The Local Government Association (LGA) has called for better protections in the Online Safety Bill for councillors subjected to abuse from the public.
It said in a briefing on its views on various parts of the Bill that some people could leave local politics due to online harassment. The Bill was due to reach the second reading stage in the House of Commons this week.
Social media platforms and search engines should also introduce specific safeguards for those holding elected office, including fast track routes to report abuse, intimidation and harassment it said.
New harm-based, threatening, and false communication offences were welcome but the LGA said the Government and regulator Ofcom should “adopt a clearer and more robust provisions to manage low-level abuse experienced by councillors that falls below the criminal threshold”.
The Bill contains clauses to protect journalistic and content and information of ‘democratic importance’, but the LGA sought assurances from the Government that these would not inadvertently protect perpetrators of abuse.
“Councillors are experiencing increasing levels of online intimidation, abuse and threats made against them, which can prevent elected members from representing the communities they serve and undermine public trust in democratic processes,” the briefing said.
It said: “The LGA remains concerned about the low-level abusive and false communications directed towards elected representatives that these offences might not capture.

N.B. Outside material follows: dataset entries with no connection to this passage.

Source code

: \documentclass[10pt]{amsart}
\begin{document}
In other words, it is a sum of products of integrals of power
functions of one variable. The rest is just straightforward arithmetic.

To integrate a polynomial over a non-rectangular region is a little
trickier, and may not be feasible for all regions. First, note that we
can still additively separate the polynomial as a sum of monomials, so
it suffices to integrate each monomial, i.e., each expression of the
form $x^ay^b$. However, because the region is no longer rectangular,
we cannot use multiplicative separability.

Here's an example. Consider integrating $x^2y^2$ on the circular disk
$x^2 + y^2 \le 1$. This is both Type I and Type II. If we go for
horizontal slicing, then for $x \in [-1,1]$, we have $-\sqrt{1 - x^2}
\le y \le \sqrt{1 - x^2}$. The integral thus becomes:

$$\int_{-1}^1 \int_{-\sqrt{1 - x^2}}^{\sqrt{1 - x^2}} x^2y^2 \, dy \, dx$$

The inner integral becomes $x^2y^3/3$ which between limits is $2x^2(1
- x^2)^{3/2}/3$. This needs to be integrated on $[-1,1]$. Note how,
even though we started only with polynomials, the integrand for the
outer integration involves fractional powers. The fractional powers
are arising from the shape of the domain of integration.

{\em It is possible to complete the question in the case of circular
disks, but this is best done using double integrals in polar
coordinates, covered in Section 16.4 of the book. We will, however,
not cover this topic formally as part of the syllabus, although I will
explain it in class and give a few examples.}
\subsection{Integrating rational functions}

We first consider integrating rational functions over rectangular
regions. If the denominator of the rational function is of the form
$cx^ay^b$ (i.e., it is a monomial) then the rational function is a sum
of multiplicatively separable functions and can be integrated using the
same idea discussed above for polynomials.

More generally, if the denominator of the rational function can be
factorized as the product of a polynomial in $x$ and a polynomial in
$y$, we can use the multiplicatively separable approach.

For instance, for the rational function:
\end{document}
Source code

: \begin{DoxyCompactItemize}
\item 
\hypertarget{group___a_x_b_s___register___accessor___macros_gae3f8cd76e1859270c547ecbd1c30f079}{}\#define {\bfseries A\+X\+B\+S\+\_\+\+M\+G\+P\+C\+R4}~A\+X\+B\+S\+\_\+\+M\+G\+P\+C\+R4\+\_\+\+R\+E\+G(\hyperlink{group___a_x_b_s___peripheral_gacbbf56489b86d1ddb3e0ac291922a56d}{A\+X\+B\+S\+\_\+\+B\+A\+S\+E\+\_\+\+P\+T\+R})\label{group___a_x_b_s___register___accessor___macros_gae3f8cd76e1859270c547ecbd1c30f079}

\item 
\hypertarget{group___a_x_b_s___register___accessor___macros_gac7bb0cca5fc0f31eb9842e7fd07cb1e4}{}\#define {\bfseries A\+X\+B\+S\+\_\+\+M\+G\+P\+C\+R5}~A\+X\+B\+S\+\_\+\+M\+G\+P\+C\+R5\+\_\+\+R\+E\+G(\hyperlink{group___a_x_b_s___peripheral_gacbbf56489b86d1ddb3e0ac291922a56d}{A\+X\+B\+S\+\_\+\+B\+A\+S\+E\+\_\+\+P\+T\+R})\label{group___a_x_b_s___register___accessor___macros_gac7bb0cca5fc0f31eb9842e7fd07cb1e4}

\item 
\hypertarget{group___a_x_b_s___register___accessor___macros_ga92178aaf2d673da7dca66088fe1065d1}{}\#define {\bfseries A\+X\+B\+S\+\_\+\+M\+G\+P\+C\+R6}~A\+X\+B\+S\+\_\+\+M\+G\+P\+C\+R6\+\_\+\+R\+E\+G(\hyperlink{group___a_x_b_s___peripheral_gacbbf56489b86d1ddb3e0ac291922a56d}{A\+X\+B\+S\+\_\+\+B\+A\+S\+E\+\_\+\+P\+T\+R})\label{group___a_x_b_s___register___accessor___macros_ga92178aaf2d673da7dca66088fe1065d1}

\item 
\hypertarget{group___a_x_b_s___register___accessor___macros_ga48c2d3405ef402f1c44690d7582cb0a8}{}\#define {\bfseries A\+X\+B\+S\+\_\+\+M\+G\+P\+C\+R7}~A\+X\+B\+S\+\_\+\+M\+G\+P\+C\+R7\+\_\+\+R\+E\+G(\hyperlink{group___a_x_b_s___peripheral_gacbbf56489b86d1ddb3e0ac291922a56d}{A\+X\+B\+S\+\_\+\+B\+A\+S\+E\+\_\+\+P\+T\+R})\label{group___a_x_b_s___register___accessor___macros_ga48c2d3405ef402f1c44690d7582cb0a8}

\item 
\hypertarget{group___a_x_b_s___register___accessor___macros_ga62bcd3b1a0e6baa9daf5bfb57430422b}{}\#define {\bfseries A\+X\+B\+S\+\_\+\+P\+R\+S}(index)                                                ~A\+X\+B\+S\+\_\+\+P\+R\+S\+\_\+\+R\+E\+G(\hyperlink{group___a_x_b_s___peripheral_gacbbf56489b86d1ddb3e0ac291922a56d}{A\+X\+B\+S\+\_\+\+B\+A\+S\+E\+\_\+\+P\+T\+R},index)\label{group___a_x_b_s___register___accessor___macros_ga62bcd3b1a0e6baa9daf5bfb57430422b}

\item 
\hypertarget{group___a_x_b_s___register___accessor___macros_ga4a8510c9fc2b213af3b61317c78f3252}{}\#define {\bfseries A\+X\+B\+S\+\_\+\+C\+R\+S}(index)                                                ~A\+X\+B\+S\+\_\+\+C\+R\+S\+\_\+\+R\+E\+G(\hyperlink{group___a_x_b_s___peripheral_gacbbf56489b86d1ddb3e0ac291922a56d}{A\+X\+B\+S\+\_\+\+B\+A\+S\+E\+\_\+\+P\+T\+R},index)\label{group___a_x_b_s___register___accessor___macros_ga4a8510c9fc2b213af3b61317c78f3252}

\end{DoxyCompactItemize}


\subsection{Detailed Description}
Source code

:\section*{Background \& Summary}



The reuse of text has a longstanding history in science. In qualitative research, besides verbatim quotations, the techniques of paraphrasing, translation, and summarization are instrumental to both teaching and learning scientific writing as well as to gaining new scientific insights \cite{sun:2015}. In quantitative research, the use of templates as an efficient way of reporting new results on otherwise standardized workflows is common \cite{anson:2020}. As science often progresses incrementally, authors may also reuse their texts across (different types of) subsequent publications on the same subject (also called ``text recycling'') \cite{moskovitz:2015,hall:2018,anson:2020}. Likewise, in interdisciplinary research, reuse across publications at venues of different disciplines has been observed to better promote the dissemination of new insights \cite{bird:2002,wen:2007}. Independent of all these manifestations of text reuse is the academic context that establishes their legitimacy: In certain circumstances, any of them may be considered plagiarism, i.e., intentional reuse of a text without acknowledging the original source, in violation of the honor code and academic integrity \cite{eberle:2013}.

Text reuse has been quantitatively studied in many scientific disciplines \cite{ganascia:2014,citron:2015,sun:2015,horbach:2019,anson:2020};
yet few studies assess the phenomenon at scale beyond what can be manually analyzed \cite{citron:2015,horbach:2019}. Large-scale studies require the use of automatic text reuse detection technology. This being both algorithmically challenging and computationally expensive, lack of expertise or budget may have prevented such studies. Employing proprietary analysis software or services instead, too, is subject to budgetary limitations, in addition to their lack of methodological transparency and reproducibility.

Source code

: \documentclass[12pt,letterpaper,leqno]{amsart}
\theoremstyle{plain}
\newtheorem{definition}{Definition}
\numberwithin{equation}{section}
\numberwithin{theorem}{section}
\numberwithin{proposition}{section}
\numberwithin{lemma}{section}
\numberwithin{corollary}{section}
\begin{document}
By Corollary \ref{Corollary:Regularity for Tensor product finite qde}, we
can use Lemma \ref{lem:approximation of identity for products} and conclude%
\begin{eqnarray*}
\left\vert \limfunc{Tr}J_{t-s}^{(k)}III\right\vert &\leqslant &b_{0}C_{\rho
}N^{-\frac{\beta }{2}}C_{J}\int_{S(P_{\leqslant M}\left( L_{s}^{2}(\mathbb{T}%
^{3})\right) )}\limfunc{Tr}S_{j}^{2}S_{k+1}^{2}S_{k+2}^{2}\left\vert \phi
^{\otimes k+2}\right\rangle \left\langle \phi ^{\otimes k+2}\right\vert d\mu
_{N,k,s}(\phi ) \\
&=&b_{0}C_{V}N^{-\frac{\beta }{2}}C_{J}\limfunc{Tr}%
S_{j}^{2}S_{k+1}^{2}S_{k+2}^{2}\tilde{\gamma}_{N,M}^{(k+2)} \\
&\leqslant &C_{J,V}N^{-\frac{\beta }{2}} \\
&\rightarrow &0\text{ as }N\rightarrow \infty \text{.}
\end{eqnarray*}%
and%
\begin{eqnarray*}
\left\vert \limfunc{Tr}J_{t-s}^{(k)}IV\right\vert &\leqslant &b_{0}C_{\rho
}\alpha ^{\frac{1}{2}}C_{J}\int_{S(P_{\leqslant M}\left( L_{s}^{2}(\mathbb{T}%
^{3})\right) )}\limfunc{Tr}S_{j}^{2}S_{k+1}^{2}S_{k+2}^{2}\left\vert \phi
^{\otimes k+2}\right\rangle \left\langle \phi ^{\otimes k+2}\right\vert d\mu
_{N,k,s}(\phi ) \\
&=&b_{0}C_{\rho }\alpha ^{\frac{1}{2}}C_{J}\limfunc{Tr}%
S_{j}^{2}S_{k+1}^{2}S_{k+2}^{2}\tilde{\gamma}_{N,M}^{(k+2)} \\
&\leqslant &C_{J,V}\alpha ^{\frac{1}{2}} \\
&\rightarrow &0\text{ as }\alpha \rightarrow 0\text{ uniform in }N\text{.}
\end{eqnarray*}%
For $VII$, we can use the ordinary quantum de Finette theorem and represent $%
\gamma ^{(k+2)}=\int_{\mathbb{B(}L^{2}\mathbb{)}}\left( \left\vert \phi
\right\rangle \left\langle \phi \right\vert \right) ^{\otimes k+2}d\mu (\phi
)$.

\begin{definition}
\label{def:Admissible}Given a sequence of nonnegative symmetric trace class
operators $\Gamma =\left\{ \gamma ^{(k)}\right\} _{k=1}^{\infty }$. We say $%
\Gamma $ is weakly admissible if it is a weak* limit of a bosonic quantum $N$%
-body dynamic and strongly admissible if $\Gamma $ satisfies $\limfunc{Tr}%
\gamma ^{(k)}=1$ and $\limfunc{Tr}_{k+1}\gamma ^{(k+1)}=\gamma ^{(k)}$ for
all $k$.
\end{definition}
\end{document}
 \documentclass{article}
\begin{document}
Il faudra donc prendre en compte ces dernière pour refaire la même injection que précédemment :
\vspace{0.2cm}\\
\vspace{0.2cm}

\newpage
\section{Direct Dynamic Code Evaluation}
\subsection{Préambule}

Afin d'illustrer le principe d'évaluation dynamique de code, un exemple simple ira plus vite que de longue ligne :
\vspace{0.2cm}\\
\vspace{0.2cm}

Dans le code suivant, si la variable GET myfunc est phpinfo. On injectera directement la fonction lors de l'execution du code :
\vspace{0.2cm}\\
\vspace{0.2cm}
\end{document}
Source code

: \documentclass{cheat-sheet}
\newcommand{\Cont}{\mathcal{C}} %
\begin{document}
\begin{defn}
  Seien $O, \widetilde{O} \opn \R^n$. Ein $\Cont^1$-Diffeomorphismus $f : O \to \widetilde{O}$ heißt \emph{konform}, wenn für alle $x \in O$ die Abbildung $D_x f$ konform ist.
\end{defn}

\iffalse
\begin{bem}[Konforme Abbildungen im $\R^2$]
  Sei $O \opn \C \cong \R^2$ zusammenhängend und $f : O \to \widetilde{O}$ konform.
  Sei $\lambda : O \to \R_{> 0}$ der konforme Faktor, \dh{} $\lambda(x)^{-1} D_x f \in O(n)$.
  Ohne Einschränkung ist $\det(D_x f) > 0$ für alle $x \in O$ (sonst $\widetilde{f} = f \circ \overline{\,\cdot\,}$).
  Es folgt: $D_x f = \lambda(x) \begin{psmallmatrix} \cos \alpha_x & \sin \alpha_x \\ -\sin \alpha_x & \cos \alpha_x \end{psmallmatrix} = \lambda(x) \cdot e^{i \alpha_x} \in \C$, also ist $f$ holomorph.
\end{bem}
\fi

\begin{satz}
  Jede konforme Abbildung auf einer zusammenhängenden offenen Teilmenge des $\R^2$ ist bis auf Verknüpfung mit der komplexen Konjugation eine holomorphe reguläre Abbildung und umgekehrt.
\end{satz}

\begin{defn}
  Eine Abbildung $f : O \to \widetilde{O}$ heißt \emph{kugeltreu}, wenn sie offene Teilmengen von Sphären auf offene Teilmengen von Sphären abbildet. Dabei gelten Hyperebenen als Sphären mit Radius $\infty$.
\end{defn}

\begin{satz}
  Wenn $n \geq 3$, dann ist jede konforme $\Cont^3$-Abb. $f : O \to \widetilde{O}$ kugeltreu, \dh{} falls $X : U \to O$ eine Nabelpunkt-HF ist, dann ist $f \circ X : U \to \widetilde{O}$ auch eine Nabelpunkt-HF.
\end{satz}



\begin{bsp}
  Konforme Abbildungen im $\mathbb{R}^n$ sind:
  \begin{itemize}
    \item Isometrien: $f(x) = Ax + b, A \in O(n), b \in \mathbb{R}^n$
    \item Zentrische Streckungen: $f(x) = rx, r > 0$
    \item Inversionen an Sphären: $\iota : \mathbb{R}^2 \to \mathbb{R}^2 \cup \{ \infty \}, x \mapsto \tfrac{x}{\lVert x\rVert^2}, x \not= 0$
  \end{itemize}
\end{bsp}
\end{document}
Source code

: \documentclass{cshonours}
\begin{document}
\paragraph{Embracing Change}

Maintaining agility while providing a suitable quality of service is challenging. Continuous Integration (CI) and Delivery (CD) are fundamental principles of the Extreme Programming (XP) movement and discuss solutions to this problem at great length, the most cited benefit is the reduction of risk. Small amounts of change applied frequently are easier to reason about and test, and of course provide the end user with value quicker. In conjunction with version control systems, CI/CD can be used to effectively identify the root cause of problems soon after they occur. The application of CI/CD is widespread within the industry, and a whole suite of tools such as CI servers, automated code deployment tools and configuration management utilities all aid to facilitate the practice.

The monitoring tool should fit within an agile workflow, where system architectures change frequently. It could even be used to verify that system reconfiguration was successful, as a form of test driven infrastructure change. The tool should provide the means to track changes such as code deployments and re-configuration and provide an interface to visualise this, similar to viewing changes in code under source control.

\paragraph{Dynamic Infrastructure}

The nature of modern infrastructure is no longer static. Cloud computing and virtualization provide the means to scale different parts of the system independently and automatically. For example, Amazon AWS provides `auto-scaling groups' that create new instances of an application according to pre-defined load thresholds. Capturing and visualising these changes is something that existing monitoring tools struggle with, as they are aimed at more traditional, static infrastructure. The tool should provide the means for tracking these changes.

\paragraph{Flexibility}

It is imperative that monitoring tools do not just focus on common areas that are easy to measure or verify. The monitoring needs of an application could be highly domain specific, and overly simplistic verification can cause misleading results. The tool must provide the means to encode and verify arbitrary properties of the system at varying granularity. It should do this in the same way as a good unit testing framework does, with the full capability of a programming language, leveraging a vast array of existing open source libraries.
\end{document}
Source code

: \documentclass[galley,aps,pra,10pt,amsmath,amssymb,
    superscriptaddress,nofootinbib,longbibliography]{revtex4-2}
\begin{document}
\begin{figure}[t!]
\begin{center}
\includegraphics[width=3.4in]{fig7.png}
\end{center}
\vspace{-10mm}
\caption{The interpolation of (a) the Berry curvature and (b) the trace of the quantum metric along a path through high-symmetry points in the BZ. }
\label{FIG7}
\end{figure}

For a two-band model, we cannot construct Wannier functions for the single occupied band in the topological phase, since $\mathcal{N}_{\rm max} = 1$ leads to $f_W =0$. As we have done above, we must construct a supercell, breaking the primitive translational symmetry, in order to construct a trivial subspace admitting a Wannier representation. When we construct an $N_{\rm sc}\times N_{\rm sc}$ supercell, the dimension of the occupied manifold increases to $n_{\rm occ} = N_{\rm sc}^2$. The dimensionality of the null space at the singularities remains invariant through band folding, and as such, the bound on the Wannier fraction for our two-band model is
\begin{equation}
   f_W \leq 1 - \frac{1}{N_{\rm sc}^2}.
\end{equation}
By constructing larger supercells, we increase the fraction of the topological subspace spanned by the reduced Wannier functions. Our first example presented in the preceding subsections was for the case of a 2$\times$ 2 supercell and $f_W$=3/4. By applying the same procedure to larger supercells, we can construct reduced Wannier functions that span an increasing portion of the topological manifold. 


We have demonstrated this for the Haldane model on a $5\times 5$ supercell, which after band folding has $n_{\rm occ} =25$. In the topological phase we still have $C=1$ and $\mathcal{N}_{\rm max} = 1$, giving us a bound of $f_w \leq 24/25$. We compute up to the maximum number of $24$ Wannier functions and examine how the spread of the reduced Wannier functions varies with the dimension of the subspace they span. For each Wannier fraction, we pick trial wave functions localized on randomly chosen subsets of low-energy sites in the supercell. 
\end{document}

“Low-level abuse online is a common experience for councillors and can significantly harm individuals and democracy when its cumulative impact is considered. In particular, abuse that pushes people out of politics or puts them off standing for election and smear campaigns that impact candidates’ reputation when running for election or re-election.”
Language used in the Bill about content of ‘democratic importance’ was very broad and clearer parameters were needed around content related to elections, elected members and political processes.
As currently drafted, the Bill could unintentionally protect harmful disinformation classified as ‘political speech’, the LGA said and it urged the Government and Ofcom to engage with it and the political parties “to ensure consideration of unintended consequences is thought through when developing the relevant code of practice”.
Although the LGA said it recognised the delicate balance between preserving users’ freedom of expression and civil liberties and protecting them from harmful content, it questioned whether rules on anonymity were sufficient.
“There have, for example, been recent calls for a ban on anonymity on social media to tackle online abuse, with proponents of a ban highlighting that users can feel ‘protected’ by their anonymity and emboldened to say things they would not say in person,” the briefing said.
“At the same time, the police can find it difficult to trace anonymous users who have committed current communication offences. The LGA has sympathy for these calls, with some councillors reporting receiving abuse from anonymous accounts.”
It also recognised that there were cases such as whistleblowing or risks to personal safety where anonymity was important and justified
The Bill introduces a new offence of false communication, where the LGA said it was concerned about unintended consequences and what the burden of proof would be if, for example, a person shares or re-shares false information but does not know it to be untrue.
A Government statement on the Bill said it would give Ofcom powers to fine companies failing to comply with the laws up to 10% of their annual global turnover, force them to improve their practices and block non-compliant sites.
There will be a £2.5m online media literacy strategy to help vulnerable and ‘hard-to-reach’ people navigate the internet safely spot online falsehoods.